■ **Your objective**:
Scan the records below. List lines holding "Pattern".

#### Supplied data ####

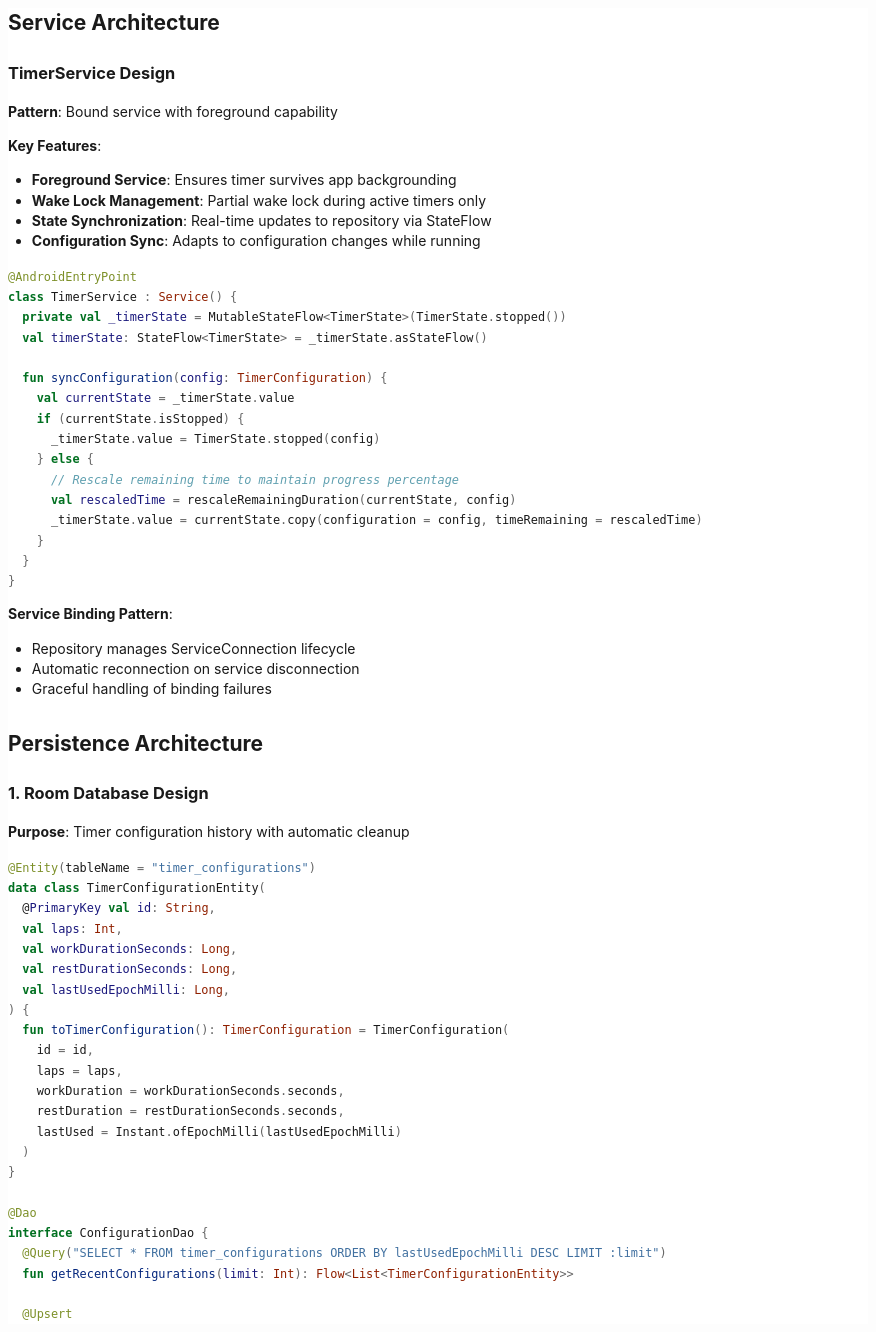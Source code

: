 ## Service Architecture

### TimerService Design
**Pattern**: Bound service with foreground capability

**Key Features**:
- **Foreground Service**: Ensures timer survives app backgrounding
- **Wake Lock Management**: Partial wake lock during active timers only
- **State Synchronization**: Real-time updates to repository via StateFlow
- **Configuration Sync**: Adapts to configuration changes while running

```kotlin
@AndroidEntryPoint
class TimerService : Service() {
  private val _timerState = MutableStateFlow<TimerState>(TimerState.stopped())
  val timerState: StateFlow<TimerState> = _timerState.asStateFlow()
  
  fun syncConfiguration(config: TimerConfiguration) {
    val currentState = _timerState.value
    if (currentState.isStopped) {
      _timerState.value = TimerState.stopped(config)
    } else {
      // Rescale remaining time to maintain progress percentage
      val rescaledTime = rescaleRemainingDuration(currentState, config)
      _timerState.value = currentState.copy(configuration = config, timeRemaining = rescaledTime)
    }
  }
}
```

**Service Binding Pattern**:
- Repository manages ServiceConnection lifecycle
- Automatic reconnection on service disconnection
- Graceful handling of binding failures

## Persistence Architecture

### 1. Room Database Design
**Purpose**: Timer configuration history with automatic cleanup

```kotlin
@Entity(tableName = "timer_configurations")
data class TimerConfigurationEntity(
  @PrimaryKey val id: String,
  val laps: Int,
  val workDurationSeconds: Long,
  val restDurationSeconds: Long,
  val lastUsedEpochMilli: Long,
) {
  fun toTimerConfiguration(): TimerConfiguration = TimerConfiguration(
    id = id,
    laps = laps,
    workDuration = workDurationSeconds.seconds,
    restDuration = restDurationSeconds.seconds,
    lastUsed = Instant.ofEpochMilli(lastUsedEpochMilli)
  )
}

@Dao
interface ConfigurationDao {
  @Query("SELECT * FROM timer_configurations ORDER BY lastUsedEpochMilli DESC LIMIT :limit")
  fun getRecentConfigurations(limit: Int): Flow<List<TimerConfigurationEntity>>
  
  @Upsert
```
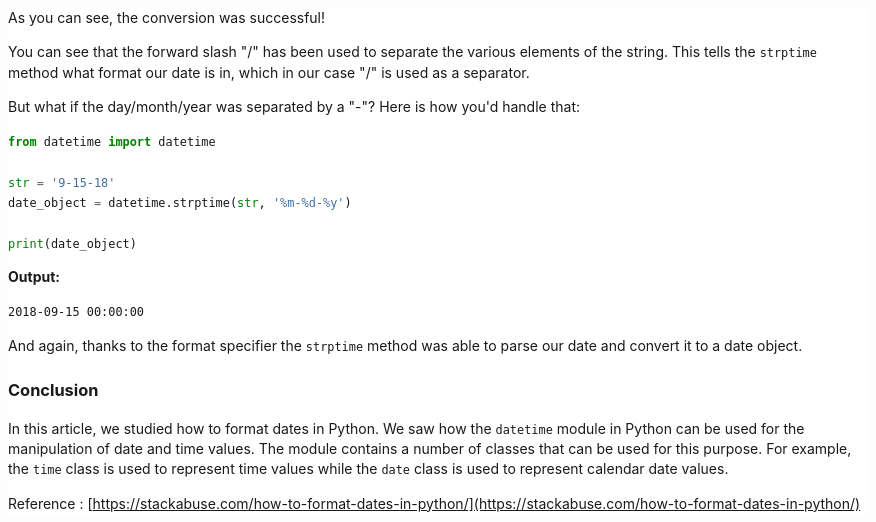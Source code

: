 As you can see, the conversion was successful!

You can see that the forward slash "/" has been used to separate the various elements of the string. This tells the  `strptime`  method what format our date is in, which in our case "/" is used as a separator.

But what if the day/month/year was separated by a "-"? Here is how you'd handle that:

```python
from datetime import datetime

str = '9-15-18'
date_object = datetime.strptime(str, '%m-%d-%y')

print(date_object)

```

**Output:**

```
2018-09-15 00:00:00

```

And again, thanks to the format specifier the  `strptime`  method was able to parse our date and convert it to a date object.

### Conclusion

In this article, we studied how to format dates in Python. We saw how the  `datetime`  module in Python can be used for the manipulation of date and time values. The module contains a number of classes that can be used for this purpose. For example, the  `time`  class is used to represent time values while the  `date`  class is used to represent calendar date values.

Reference : [https://stackabuse.com/how-to-format-dates-in-python/](https://stackabuse.com/how-to-format-dates-in-python/)
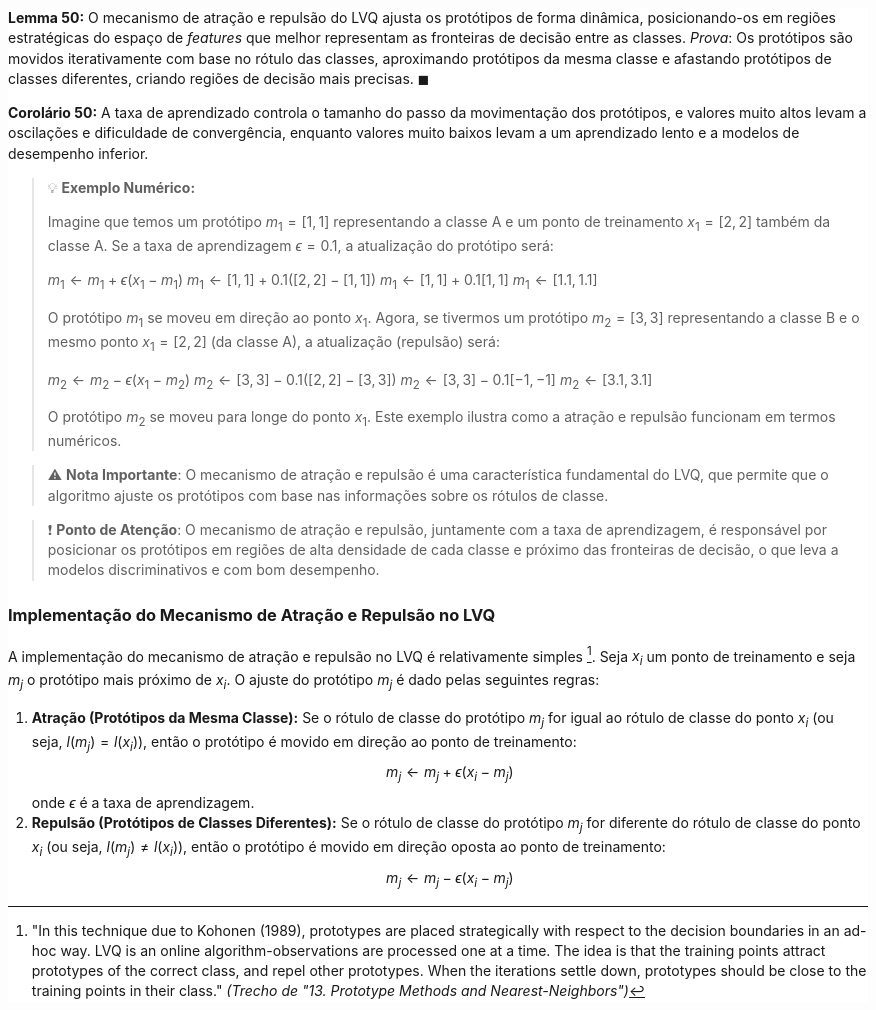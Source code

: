 **Lemma 50:** O mecanismo de atração e repulsão do LVQ ajusta os protótipos de forma dinâmica, posicionando-os em regiões estratégicas do espaço de *features* que melhor representam as fronteiras de decisão entre as classes.
*Prova*: Os protótipos são movidos iterativamente com base no rótulo das classes, aproximando protótipos da mesma classe e afastando protótipos de classes diferentes, criando regiões de decisão mais precisas. $\blacksquare$

**Corolário 50:** A taxa de aprendizado controla o tamanho do passo da movimentação dos protótipos, e valores muito altos levam a oscilações e dificuldade de convergência, enquanto valores muito baixos levam a um aprendizado lento e a modelos de desempenho inferior.

> 💡 **Exemplo Numérico:**
>
> Imagine que temos um protótipo $m_1 = [1, 1]$ representando a classe A e um ponto de treinamento $x_1 = [2, 2]$ também da classe A. Se a taxa de aprendizagem $\epsilon = 0.1$, a atualização do protótipo será:
>
> $m_1 \leftarrow m_1 + \epsilon (x_1 - m_1)$
> $m_1 \leftarrow [1, 1] + 0.1 ([2, 2] - [1, 1])$
> $m_1 \leftarrow [1, 1] + 0.1 [1, 1]$
> $m_1 \leftarrow [1.1, 1.1]$
>
> O protótipo $m_1$ se moveu em direção ao ponto $x_1$. Agora, se tivermos um protótipo $m_2 = [3, 3]$ representando a classe B e o mesmo ponto $x_1 = [2, 2]$ (da classe A), a atualização (repulsão) será:
>
> $m_2 \leftarrow m_2 - \epsilon (x_1 - m_2)$
> $m_2 \leftarrow [3, 3] - 0.1 ([2, 2] - [3, 3])$
> $m_2 \leftarrow [3, 3] - 0.1 [-1, -1]$
> $m_2 \leftarrow [3.1, 3.1]$
>
> O protótipo $m_2$ se moveu para longe do ponto $x_1$. Este exemplo ilustra como a atração e repulsão funcionam em termos numéricos.

> ⚠️ **Nota Importante**:  O mecanismo de atração e repulsão é uma característica fundamental do LVQ, que permite que o algoritmo ajuste os protótipos com base nas informações sobre os rótulos de classe.

> ❗ **Ponto de Atenção**:  O mecanismo de atração e repulsão, juntamente com a taxa de aprendizagem, é responsável por posicionar os protótipos em regiões de alta densidade de cada classe e próximo das fronteiras de decisão, o que leva a modelos discriminativos e com bom desempenho.

### Implementação do Mecanismo de Atração e Repulsão no LVQ

A implementação do mecanismo de atração e repulsão no LVQ é relativamente simples [^13.2.2]. Seja $x_i$ um ponto de treinamento e seja $m_j$ o protótipo mais próximo de $x_i$. O ajuste do protótipo $m_j$ é dado pelas seguintes regras:

1.  **Atração (Protótipos da Mesma Classe):** Se o rótulo de classe do protótipo $m_j$ for igual ao rótulo de classe do ponto $x_i$ (ou seja, $l(m_j) = l(x_i)$), então o protótipo é movido em direção ao ponto de treinamento:
    $$m_j \leftarrow m_j + \epsilon (x_i - m_j)$$
    onde $\epsilon$ é a taxa de aprendizagem.
2.  **Repulsão (Protótipos de Classes Diferentes):** Se o rótulo de classe do protótipo $m_j$ for diferente do rótulo de classe do ponto $x_i$ (ou seja, $l(m_j) \neq l(x_i)$), então o protótipo é movido em direção oposta ao ponto de treinamento:
    $$m_j \leftarrow m_j - \epsilon (x_i - m_j)$$


[^13.2.2]: "In this technique due to Kohonen (1989), prototypes are placed strategically with respect to the decision boundaries in an ad-hoc way. LVQ is an online algorithm-observations are processed one at a time. The idea is that the training points attract prototypes of the correct class, and repel other prototypes. When the iterations settle down, prototypes should be close to the training points in their class." *(Trecho de "13. Prototype Methods and Nearest-Neighbors")*
[^13.2.1]: "K-means clustering is a method for finding clusters and cluster centers in a set of unlabeled data... To use K-means clustering for classification of labeled data, the steps are: apply K-means clustering to the training data in each class separately, using R prototypes per class; assign a class label to each of the K × R prototypes; classify a new feature x to the class of the closest prototype." *(Trecho de "13. Prototype Methods and Nearest-Neighbors")*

####

■ **Output**:
**Pattern**: Bound service with foreground capability
**Service Binding Pattern**:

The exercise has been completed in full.